You spend your evening watching The Notebook (again). You swoon over Ryan Gosling’s various bearded states. You ugly-cry through most of it. You fantasize about having your own big romance. And then your husband gets home, leaves his dirty socks in the middle of the room, and spends the next few hours scratching his balls on the couch. You wear a muumuu to bed and have erotic dreams about hiring a divorce lawyer.
Step away from the television.
If you find yourself comparing your relationship and partner to movie and TV romance, it might be time to take a little break… from the TV, not your relationship. A recent study found that the more one believes in the portrayals of romance in movies and on television shows, the less likely they are to be committed to their actual relationship.
The study surveyed 392 married people about their belief in the portrayal of romantic relationships in TV shows and movies, their viewing frequency, and their relationship satisfaction, expectations, and commitment. The researchers found that study participants who had a higher belief in on-screen romance, responding positively to statements like “Television helps me understand what I can expect from my romantic relationships,” were less likely to be committed to their current relationship, and more likely to be drawn to either being single or finding a new partner. These people also rated their expected and actual relationship costs highly—things like the loss of their personal freedom and time, along with their partner’s less desirable traits.
The study, published in the journal Mass Communication and Society, could shed some light on the the rate of marriage failure in the United States, says study author Jeremy Osborn. Though it may be just one factor, Osborn states “We live in a society that perpetually immerses itself in media images from both TV and the Web, but most people have no sense of the ways those images are impacting them.”
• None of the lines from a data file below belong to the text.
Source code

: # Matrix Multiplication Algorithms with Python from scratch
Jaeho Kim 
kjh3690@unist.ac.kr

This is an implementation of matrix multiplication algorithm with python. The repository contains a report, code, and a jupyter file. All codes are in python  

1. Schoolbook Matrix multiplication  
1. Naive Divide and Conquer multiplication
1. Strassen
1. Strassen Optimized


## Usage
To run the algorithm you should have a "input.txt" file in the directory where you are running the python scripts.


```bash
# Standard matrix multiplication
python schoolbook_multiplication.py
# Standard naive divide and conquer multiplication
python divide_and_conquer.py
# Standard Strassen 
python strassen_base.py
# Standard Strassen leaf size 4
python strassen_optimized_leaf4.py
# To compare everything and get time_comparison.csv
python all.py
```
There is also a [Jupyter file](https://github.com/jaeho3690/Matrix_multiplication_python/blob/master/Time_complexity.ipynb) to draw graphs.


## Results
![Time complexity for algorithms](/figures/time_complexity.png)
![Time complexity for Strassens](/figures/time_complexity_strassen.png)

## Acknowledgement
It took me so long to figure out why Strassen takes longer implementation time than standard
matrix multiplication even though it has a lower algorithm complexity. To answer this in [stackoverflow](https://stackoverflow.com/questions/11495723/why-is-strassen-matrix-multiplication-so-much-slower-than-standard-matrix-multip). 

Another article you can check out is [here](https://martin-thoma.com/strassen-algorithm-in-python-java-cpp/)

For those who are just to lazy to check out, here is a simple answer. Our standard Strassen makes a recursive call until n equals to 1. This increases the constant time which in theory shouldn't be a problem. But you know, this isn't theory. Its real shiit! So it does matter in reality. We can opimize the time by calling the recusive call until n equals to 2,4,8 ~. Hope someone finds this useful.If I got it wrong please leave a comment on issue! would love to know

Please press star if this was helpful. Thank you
If you think you’ve been comparing your real-life relationship to TV romances—and your relationship is coming up short—why not try a romance movie fast? (Don’t worry, they’ll still be there when you come back!) At the very least, make an effort to bring yourself back to reality after your regularly scheduled programming. Romantic gestures tend to go over really well in movies—but in reality, some dude standing outside your window holding a boom box is kind of creepy. I mean, where did he get a boom box in 2012?!